PAYE and KiwiSaver deductions for school children
- If employers aren’t required to make PAYE deductions from the salary or wage of a school child because the child is entitled to the tax credit for children, no KiwiSaver deductions are required to be made.
- School children whose total earnings from all employment are less than $45 a week don’t have to complete a Tax code declaration (IR330) form
Enrolment of under 18 year olds into KiwiSaver
- Children under 16 years old may only be enrolled with all their legal guardians consent - they may not enrol themselves in KiwiSaver.
- Children aged 16 to 17 must co-sign with one of their legal guardians in order to enrol in KiwiSaver. They won’t be able to enrol themselves and a legal guardian may not enrol a child aged 16 to 17 without the child's consent.
- Children aged 16 to 17 without a legal guardian (such as those who are married, in a civil union or living with a de facto partner) may opt in to KiwiSaver by contracting directly with a KiwiSaver scheme provider and therefore won’t need a co-signed application.
Electronic provision of annual reports
- A KiwiSaver scheme provider can now fulfil the annual report provision requirements by sending a hyperlink, which links to the annual report, via email.
- This will only apply to those members who have supplied their provider with their email address and have specifically agreed in writing, to receive the annual report by hyperlink.
- KiwiSaver members who currently have, or have held, an interest in a leasehold estate may now apply for a first home withdrawal from their KiwiSaver savings.
- This means that KiwiSaver members who have been, or currently are in a residential tenancy agreement, will not be excluded from the KiwiSaver first home buyer or KiwiSaver deposit subsidy schemes.
The first home withdrawal and deposit subsidy are not administered by Inland Revenue, so for more information about the eligibility criteria and subsidy entitlements, KiwiSaver members should contact Housing New Zealand.
If a KiwiSaver member who begins temporary employment requests an employer to make deductions and contributions, the employer will be obliged to do so.
Retirement savings portability with Australia
It may take up to two months after Australia passes the necessary legislation for the portability arrangements discussed below to come into effect.
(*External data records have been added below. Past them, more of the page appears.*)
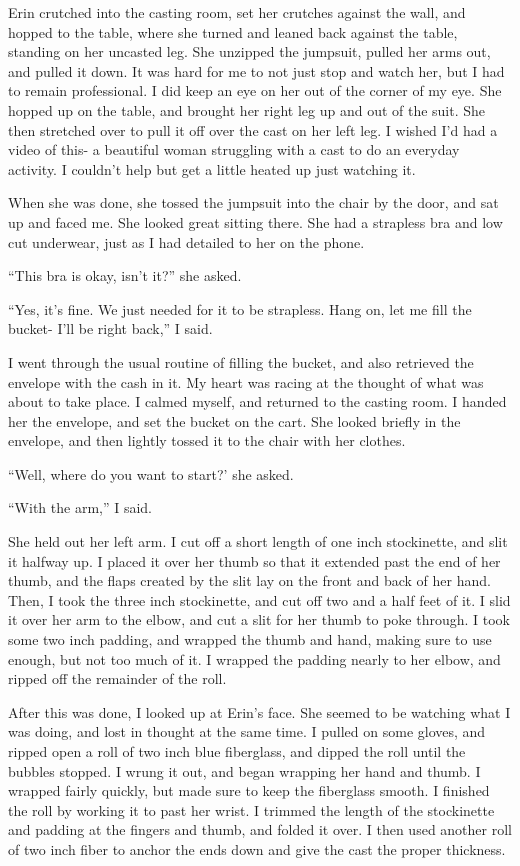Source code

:Erin crutched into the casting room, set her crutches against the wall, and hopped to the
table, where she turned and leaned back against the table, standing on her uncasted leg. She
unzipped the jumpsuit, pulled her arms out, and pulled it down. It was hard for me to not just
stop and watch her, but I had to remain professional. I did keep an eye on her out of the corner
of my eye. She hopped up on the table, and brought her right leg up and out of the suit. She
then stretched over to pull it off over the cast on her left leg. I wished I'd had a video of
this- a beautiful woman struggling with a cast to do an everyday activity. I couldn't help but
get a little heated up just watching it.

When she was done, she tossed the jumpsuit into the chair by the door, and sat up and
faced me. She looked great sitting there. She had a strapless bra and low cut underwear, just as
I had detailed to her on the phone.

``This bra is okay, isn't it?'' she asked.

``Yes, it's fine. We just needed for it to be strapless. Hang on, let me fill the bucket-
I'll be right back,'' I said.

I went through the usual routine of filling the bucket, and also retrieved the envelope
with the cash in it. My heart was racing at the thought of what was about to take place. I
calmed myself, and returned to the casting room. I handed her the envelope, and set the bucket
on the cart. She looked briefly in the envelope, and then lightly tossed it to the chair with
her clothes.

``Well, where do you want to start?' she asked.

``With the arm,'' I said.

She held out her left arm. I cut off a short length of one inch stockinette, and slit it
halfway up. I placed it over her thumb so that it extended past the end of her thumb, and the
flaps created by the slit lay on the front and back of her hand. Then, I took the three inch
stockinette, and cut off two and a half feet of it. I slid it over her arm to the elbow, and cut
a slit for her thumb to poke through. I took some two inch padding, and wrapped the thumb and
hand, making sure to use enough, but not too much of it. I wrapped the padding nearly to her
elbow, and ripped off the remainder of the roll.

After this was done, I looked up at Erin's face. She seemed to be watching what I was
doing, and lost in thought at the same time. I pulled on some gloves, and ripped open a roll of
two inch blue fiberglass, and dipped the roll until the bubbles stopped. I wrung it out, and
began wrapping her hand and thumb. I wrapped fairly quickly, but made sure to keep the
fiberglass smooth. I finished the roll by working it to past her wrist. I trimmed the length of
the stockinette and padding at the fingers and thumb, and folded it over. I then used another
roll of two inch fiber to anchor the ends down and give the cast the proper thickness.

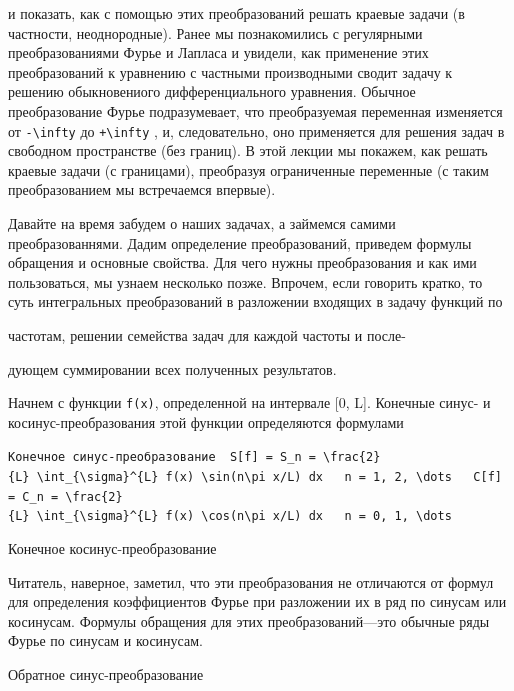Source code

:\documentclass[
  ukrainian,
]{article}
\begin{document}
и показать, как с помощью этих преобразований решать краевые задачи (в
частности, неоднородные). Ранее мы познакомились с регулярными
преобразованиями Фурье и Лапласа и увидели, как применение этих
преобразований к уравнению с частными производными сводит задачу к
решению обыкновениого дифференциального уравнения. Обычное
преобразование Фурье подразумевает, что преобразуемая переменная
изменяется от \texttt{-\textbackslash{}infty} до
\texttt{+\textbackslash{}infty} , и, следовательно, оно применяется для
решения задач в свободном пространстве (без границ). В этой лекции мы
покажем, как решать краевые задачи (с границами), преобразуя
ограниченные переменные (с таким преобразованием мы встречаемся
впервые).

Давайте на время забудем о наших задачах, а займемся самими
преобразованнями. Дадим определение преобразований, приведем формулы
обращения и основные свойства. Для чего нужны преобразования и как ими
пользоваться, мы узнаем несколько позже. Впрочем, если говорить кратко,
то суть интегральных преобразований в разложении входящих в задачу
функций по

частотам, решении семейства задач для каждой частоты и после-

дующем суммировании всех полученных результатов.

Начнем с функции \texttt{f(x)}, определенной на интервале {[}0, L{]}.
Конечные синус- и косинус-преобразования этой функции определяются
формулами

\texttt{Конечное\ синус-преобразование\ \ \textquotesingle{}S{[}f{]}\ =\ S\_n\ =\ \textbackslash{}frac\{2\}\{L\}\ \textbackslash{}int\_\{\textbackslash{}sigma\}\^{}\{L\}\ f(x)\ \textbackslash{}sin(n\textbackslash{}pi\ x/L)\ dx\textquotesingle{}\ \ \ \textquotesingle{}n\ =\ 1,\ 2,\ \textbackslash{}dots\textquotesingle{}\ \ \ \textquotesingle{}C{[}f{]}\ =\ C\_n\ =\ \textbackslash{}frac\{2\}\{L\}\ \textbackslash{}int\_\{\textbackslash{}sigma\}\^{}\{L\}\ f(x)\ \textbackslash{}cos(n\textbackslash{}pi\ x/L)\ dx\textquotesingle{}\ \ \ \textquotesingle{}n\ =\ 0,\ 1,\ \textbackslash{}dots\textquotesingle{}}

Конечное косинус-преобразование

Читатель, наверное, заметил, что эти преобразования не отличаются от
формул для определения коэффициентов Фурье при разложении их в ряд по
синусам или косинусам. Формулы обращения для этих преобразований---это
обычные ряды Фурье по синусам и косинусам.

Обратное синус-преобразование
\end{document}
Australia may not complete their legislative process until 2011.
A person who has retirement savings in both Australia and New Zealand may now consolidate those savings into one account, in their country of residence.
- KiwiSaver members who permanently emigrate to Australia will be able to transfer their KiwiSaver funds, including all Government contributions, to an approved Australian superannuation scheme. They can no longer withdraw their savings after 1 year when emigrating to Australia.
- Members of an approved Australian superannuation scheme who are eligible to join KiwiSaver can transfer their Australian funds to a KiwiSaver scheme. This means that New Zealanders who have worked in Australia in the past and have superannuation funds there can transfer the money to New Zealand if they join KiwiSaver.
- Funds transferred to Australia continue to be subject to the withdrawal rules under the KiwiSaver Act (this only applies to the principal funds transferred, and not to any future accumulated interest). Similarly, funds transferred from Australia to KiwiSaver are subject to the Australian rules for withdrawal.